The noble Baroness asked me about the position in Northern Ireland. We have tried as far as possible to ensure that there is comparability between the offences in the order as they apply in England and Wales, Northern Ireland, and Scotland. That is why the order is set out as it is. Unfortunately, it appears more complicated than it is, simply because of the judicial systems.

It is not possible to get a 100 per cent match in areas where the nature of the offences is different in those different areas; that is, England and Wales, Northern Ireland, and Scotland. The intention is to make things as fair and as even handed as we can.

Finally, the noble Baroness, Lady Anelay, asked me about offences committed a long time ago and what the courts will have to do. Offences committed a long time ago might be affected by the order if we have not previously assessed them. However, if the person is a reformed character, he or she can provide evidence of that in rebutting the presumption that they are a danger to the community. It is still open to the person concerned to have the chance to rebut.
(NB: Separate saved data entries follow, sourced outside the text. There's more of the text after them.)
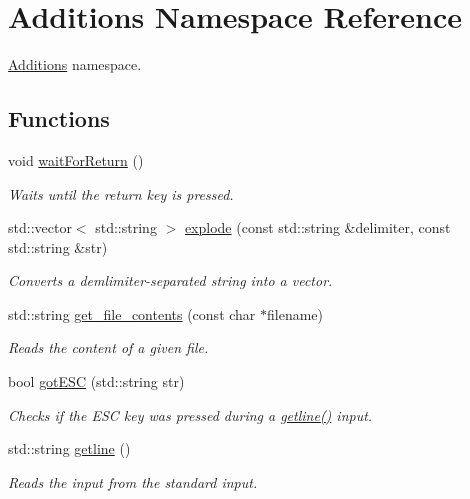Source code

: \hypertarget{namespace_additions}{\section{Additions Namespace Reference}
\label{namespace_additions}
}


\hyperlink{namespace_additions}{Additions} namespace.  


\subsection*{Functions}
\begin{DoxyCompactItemize}
\item 
void \hyperlink{namespace_additions_a05946b8c576a8237b5b447f70e55a79d}{wait\-For\-Return} ()
\begin{DoxyCompactList}\small\item\em Waits until the return key is pressed. \end{DoxyCompactList}\item 
std\-::vector$<$ std\-::string $>$ \hyperlink{namespace_additions_a1abf6964ffd9abf97c743c514c2f401a}{explode} (const std\-::string \&delimiter, const std\-::string \&str)
\begin{DoxyCompactList}\small\item\em Converts a demlimiter-\/separated string into a vector. \end{DoxyCompactList}\item 
std\-::string \hyperlink{namespace_additions_aa81067806f9cd7e83231a302d0e4ab08}{get\-\_\-file\-\_\-contents} (const char $\ast$filename)
\begin{DoxyCompactList}\small\item\em Reads the content of a given file. \end{DoxyCompactList}\item 
bool \hyperlink{namespace_additions_a5dfbe44598a91e2e617b6afc56dbf6fa}{got\-E\-S\-C} (std\-::string str)
\begin{DoxyCompactList}\small\item\em Checks if the E\-S\-C key was pressed during a \hyperlink{namespace_additions_a9adf5327d4aa6631c5395cd58ab88237}{getline()} input. \end{DoxyCompactList}\item 
std\-::string \hyperlink{namespace_additions_a9adf5327d4aa6631c5395cd58ab88237}{getline} ()
\begin{DoxyCompactList}\small\item\em Reads the input from the standard input. \end{DoxyCompactList}\item 

\end{DoxyCompactItemize}
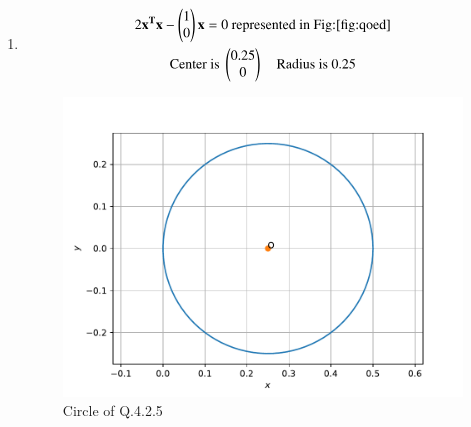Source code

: \begin{enumerate}[label=\thesection.\arabic*.,ref=\thesection.\theenumi]
\begin{enumerate}
\item \begin{multline} 
2\mathbf{x^Tx} - \begin{pmatrix}1\\0\end{pmatrix}\mathbf{x} = 0\text{ represented in Fig:\ref{fig:qoed}}
\\
\text{Center is }\begin{pmatrix}0.25\\0\end{pmatrix}\quad\text{Radius is }0.25
\end{multline}
	\begin{figure}[!ht]
	\centering
	\includegraphics[width=\columnwidth]{./figs/circle/q18d.pdf}
	\caption{Circle of Q.4.2.5}
	\label{fig:qoed}	
	\end{figure}



\end{enumerate}
\end{enumerate}
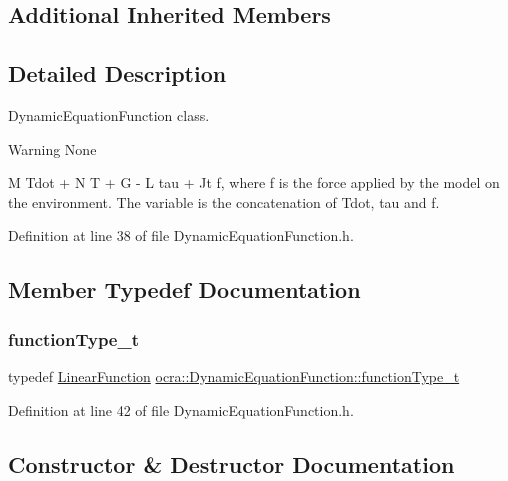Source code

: \subsection*{Additional Inherited Members}


\subsection{Detailed Description}
Dynamic\+Equation\+Function class. 

\begin{DoxyWarning}{Warning}
None
\end{DoxyWarning}
M Tdot + N T + G -\/ L tau + Jt f, where f is the force applied by the model on the environment. The variable is the concatenation of Tdot, tau and f. 

Definition at line 38 of file Dynamic\+Equation\+Function.\+h.



\subsection{Member Typedef Documentation}
\hypertarget{classocra_1_1DynamicEquationFunction_a2c8c76bfd66285d63895ec34219175b4}{}\label{classocra_1_1DynamicEquationFunction_a2c8c76bfd66285d63895ec34219175b4} 
\subsubsection{\texorpdfstring{function\+Type\+\_\+t}{functionType\_t}}
{\footnotesize\ttfamily typedef \hyperlink{classocra_1_1LinearFunction}{Linear\+Function} \hyperlink{classocra_1_1DynamicEquationFunction_a2c8c76bfd66285d63895ec34219175b4}{ocra\+::\+Dynamic\+Equation\+Function\+::function\+Type\+\_\+t}}



Definition at line 42 of file Dynamic\+Equation\+Function.\+h.



\subsection{Constructor \& Destructor Documentation}
\hypertarget{classocra_1_1DynamicEquationFunction_ab6a38098b1aac7db298e0f3a93955624}{}\label{classocra_1_1DynamicEquationFunction_ab6a38098b1aac7db298e0f3a93955624} 
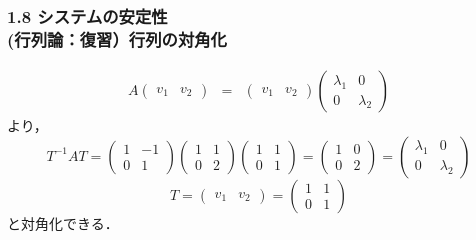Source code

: \begin{frame}[t]
\frametitle{1.8 システムの安定性 \\
 (行列論：復習）行列の対角化}
\addtocounter{equation}{-1}
\begin{eqnarray}
 A
 \left(
 \begin{array}{cc}
  v_1 & v_2
 \end{array}
 \right)
 &= &
 \left(
 \begin{array}{cc}
  v_1 & v_2
 \end{array}
 \right)
 \left(
 \begin{array}{cc}
  \lambda_1 & 0 \\
  0 & \lambda_2
 \end{array}
 \right)
\end{eqnarray}
より，
\begin{equation}
 T^{-1}AT =
 \left(
 \begin{array}{cc}
  1 & -1 \\
  0 & 1
 \end{array}
 \right)
 \left(
 \begin{array}{cc}
  1 & 1 \\
  0 & 2
 \end{array}
 \right)
 \left(
 \begin{array}{cc}
  1 & 1 \\
  0 & 1
 \end{array}
 \right) =
 \left(
 \begin{array}{cc}
  1 & 0 \\
  0 & 2
 \end{array}
 \right) =
 \left(
 \begin{array}{cc}
  \lambda_1 & 0 \\
  0 & \lambda_2
 \end{array}
 \right)
\end{equation}
\begin{equation}
  T = 
 \left(
 \begin{array}{cc}
  v_1 & v_2
 \end{array}
 \right)
 =
 \left(
 \begin{array}{cc}
  1 & 1 \\
  0 & 1
 \end{array}
 \right)
\end{equation}
と対角化できる．
\end{frame}


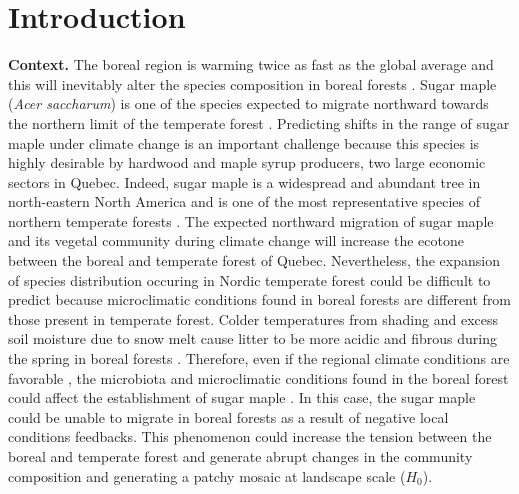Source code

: 


\newpage
\setcounter{page}{1}

\section{Introduction}

\textbf{Context.}  The boreal region is warming twice as fast as the global
average and  this will inevitably alter the species composition in boreal
forests \cite{Scheffer2012,Hughes2000}.  Sugar maple (\textit{Acer saccharum})
is one of the species expected to migrate northward towards the northern limit
of the temperate forest \cite{McKENNEY2007,Goldblum2005}. Predicting shifts in
the range of sugar maple under climate change is an important challenge
because this species is highly desirable by hardwood and maple syrup
producers, two large economic sectors in Quebec. Indeed, sugar maple is a
widespread and abundant tree in north-eastern North America and is one of the
most representative species of northern temperate forests
\cite{Graignic2013,Messaoud2007,Kellman2004,Barras1998}. The expected
northward migration of sugar maple and its vegetal community during climate
change will increase the ecotone between the boreal and temperate forest of
Quebec. Nevertheless, the expansion of species distribution occuring in Nordic
temperate forest could be difficult to predict because microclimatic
conditions found in boreal forests are different from those present in
temperate forest. Colder temperatures from shading and excess soil moisture
due to snow melt cause litter to be more acidic and fibrous during the spring
in boreal forests . Therefore, even if the regional climate conditions are
favorable \cite{Kellman2004}, the microbiota and microclimatic conditions
found in the boreal forest could affect the establishment of sugar maple
\cite{Kellman2004,Moore2008,DeFrenne2013,Barras1998}. In this case, the sugar
maple could be unable to migrate in boreal forests as a result of negative
local conditions feedbacks. This phenomenon could increase the tension between
the boreal and temperate forest and generate abrupt changes in the community
composition and generating a patchy mosaic at landscape scale
(\textbf{$H_0$}).\\

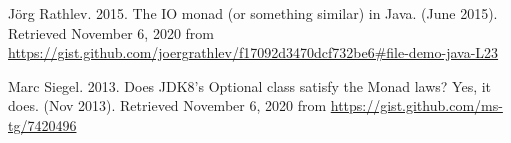 \begin{thebibliography}{}
Jörg Rathlev. 2015. The IO monad (or something similar) in Java. (June 2015). Retrieved November 6, 2020 from \url{https://gist.github.com/joergrathlev/f17092d3470dcf732be6#file-demo-java-L23}

Marc Siegel. 2013. Does JDK8's Optional class satisfy the Monad laws? Yes, it does. (Nov 2013). Retrieved November 6, 2020 from \url{https://gist.github.com/ms-tg/7420496}

\end{thebibliography}




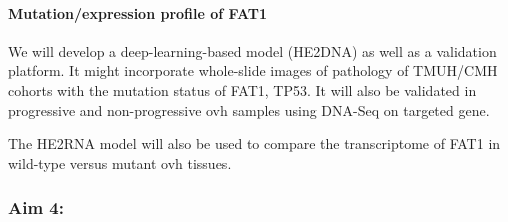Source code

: \documentclass[12pt, a4paper]{article}
\begin{document}
\clearpage



\paragraph{Mutation/expression profile of FAT1} %




We will develop a deep-learning-based model (HE2DNA) as well as a validation platform. 
It might incorporate whole-slide images of pathology of TMUH/CMH cohorts with the mutation status of FAT1, TP53.
It will also be validated in progressive and non-progressive \acrshort{ovh} samples using DNA-Seq on targeted gene.

The HE2RNA model will also be used to compare the transcriptome of FAT1 in wild-type versus mutant \acrshort{ovh} tissues.








\clearpage
\subsubsection*{Aim 4:}\\[0.5cm]
\end{document}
The courts will not be obliged to inform the Immigration and Nationality Directorate of any convictions for offences under the order. Those offences would be relevant only for refugees or asylum seekers. So we do not consider it appropriate. The Immigration and Nationality Directorate has good links with the Prison Service, which will advise us whenever a non-UK national is being released. That will provide a source of information for those offences. That happened when I was at the Home Office. Sometimes it was quite distasteful when people were released from prison having committed very serious offences against, in some cases, young children. They could not be sent out of the country because they could not be returned to their country and they had to be let out of prison. So there are good links for knowing who has and who has not been released.

I shall get the transcript checked. If there are any points that I have not covered in detail, I shall write to all noble Lords participating in this debate. The intention is to change the structure—we do not want people to commit the crimes—and to set up a fair system that is clear for everyone to understand when they apply for refugee status in this country.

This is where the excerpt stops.